First, a status update on the project. At this point, I have lost track of exactly how many discs I have encoded. This is probably because the ripping environment has been working virtually flawlessly since I finished troubleshooting, but, a rough estimate puts me at around 200-250 discs encoded. Now, to move on to an issue that has been in the back of my mind for a while: genre description.
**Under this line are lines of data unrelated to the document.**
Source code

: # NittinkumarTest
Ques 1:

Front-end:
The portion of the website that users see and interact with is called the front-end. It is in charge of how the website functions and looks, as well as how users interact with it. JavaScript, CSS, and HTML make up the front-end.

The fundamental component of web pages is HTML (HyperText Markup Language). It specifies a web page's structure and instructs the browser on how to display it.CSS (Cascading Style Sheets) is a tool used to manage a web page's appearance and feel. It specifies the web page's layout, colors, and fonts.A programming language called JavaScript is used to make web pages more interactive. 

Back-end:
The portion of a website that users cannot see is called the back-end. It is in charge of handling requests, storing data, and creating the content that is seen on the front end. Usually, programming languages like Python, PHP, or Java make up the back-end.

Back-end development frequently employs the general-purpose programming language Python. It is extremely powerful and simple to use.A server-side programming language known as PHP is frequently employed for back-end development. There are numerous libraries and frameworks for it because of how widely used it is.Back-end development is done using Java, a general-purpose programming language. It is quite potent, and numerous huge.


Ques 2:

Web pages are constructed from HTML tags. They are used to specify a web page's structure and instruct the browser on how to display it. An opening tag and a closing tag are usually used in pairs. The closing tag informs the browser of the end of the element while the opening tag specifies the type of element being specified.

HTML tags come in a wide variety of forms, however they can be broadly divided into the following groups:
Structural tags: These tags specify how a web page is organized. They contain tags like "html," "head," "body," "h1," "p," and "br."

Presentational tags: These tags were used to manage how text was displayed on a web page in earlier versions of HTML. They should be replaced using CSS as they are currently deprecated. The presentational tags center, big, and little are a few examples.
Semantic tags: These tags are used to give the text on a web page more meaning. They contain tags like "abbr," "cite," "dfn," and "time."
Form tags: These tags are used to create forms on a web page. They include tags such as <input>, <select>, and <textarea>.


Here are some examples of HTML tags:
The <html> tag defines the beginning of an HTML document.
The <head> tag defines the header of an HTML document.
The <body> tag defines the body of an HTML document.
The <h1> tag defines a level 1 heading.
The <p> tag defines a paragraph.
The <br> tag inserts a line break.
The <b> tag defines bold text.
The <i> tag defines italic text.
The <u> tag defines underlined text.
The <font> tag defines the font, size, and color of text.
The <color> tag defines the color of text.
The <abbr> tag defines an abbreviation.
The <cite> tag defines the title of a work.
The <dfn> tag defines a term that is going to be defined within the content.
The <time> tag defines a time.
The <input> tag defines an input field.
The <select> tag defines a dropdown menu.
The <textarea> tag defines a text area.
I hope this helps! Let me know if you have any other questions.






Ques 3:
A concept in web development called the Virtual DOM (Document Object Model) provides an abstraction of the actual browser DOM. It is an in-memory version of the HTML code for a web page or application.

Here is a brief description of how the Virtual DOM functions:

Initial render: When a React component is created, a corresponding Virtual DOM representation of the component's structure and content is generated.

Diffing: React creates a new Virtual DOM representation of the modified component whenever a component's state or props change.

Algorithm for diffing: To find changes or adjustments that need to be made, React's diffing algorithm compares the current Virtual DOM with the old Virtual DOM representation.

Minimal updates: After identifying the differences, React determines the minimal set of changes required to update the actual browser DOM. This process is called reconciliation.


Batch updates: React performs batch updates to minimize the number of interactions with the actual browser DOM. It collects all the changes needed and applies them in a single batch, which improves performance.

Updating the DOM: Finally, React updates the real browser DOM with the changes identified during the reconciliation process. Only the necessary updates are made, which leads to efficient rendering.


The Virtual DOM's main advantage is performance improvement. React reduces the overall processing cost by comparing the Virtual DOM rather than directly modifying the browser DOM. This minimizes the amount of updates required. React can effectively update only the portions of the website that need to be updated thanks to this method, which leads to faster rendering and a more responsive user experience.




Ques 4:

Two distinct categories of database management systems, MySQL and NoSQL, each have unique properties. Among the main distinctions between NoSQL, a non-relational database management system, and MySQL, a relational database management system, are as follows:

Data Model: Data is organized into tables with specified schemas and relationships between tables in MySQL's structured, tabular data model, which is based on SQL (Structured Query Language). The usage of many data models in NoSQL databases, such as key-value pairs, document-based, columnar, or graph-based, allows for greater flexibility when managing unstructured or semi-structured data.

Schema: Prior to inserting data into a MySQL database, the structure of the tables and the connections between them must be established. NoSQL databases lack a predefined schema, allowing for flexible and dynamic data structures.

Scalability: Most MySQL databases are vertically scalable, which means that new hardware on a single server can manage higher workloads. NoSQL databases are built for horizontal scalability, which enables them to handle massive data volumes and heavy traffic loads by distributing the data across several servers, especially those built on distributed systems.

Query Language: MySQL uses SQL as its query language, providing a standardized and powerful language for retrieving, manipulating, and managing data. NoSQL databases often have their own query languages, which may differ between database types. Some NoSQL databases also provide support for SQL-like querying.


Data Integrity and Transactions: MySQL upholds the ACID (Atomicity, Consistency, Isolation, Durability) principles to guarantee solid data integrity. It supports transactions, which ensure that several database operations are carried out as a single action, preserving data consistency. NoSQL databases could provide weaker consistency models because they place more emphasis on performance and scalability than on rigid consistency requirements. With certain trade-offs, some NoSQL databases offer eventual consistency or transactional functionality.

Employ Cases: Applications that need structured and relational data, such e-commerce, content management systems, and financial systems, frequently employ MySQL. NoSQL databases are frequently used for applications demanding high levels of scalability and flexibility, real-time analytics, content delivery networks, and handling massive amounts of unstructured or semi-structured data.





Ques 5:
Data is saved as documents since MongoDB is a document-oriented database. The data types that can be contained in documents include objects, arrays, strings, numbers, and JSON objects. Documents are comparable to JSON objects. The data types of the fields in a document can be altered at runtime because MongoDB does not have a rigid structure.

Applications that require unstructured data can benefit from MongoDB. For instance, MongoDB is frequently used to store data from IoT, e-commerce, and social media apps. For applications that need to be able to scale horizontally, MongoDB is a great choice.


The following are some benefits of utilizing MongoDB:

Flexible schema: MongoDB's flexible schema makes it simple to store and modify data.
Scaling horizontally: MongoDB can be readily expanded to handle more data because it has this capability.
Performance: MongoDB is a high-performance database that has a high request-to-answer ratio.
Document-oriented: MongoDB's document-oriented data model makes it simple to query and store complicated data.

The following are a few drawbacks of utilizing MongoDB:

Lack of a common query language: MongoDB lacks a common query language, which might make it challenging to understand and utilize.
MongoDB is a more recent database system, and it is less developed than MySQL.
Specifically, I am finding myself increasingly annoyed by the lack of depth in genre description allowed in ID3-type metadata. To expound: most digital audio formats support some sort of embedded metadata, one of the most common being the ID3 tag block used by MP3s and FLAC. The ID3 specification allows for a single field to describe the genre of the object. Since the ID3 tag is embedded within each unitary object, this allows for record-level description. Unfortunately, I have been encoding a disc at a time and the software I am using only allows descriptive metadata to be defined at the disc level, which is then copied into each file upon encoding. This is fine for fields such as album name, release year, or artist, but is quite frustrating for its tendency to stereotype artists or releases as a whole. To make things worse, the centralized database of CD information, FreeDB, limits the genre field to a choice of among only 11 -- and not a single one of them represents any type of electronic music. For a collection such as mine that is dominated by electronic and abstract styles, this limitation is unacceptable. Fortunately, I can override the FreeDB defaults for purposes of encoding.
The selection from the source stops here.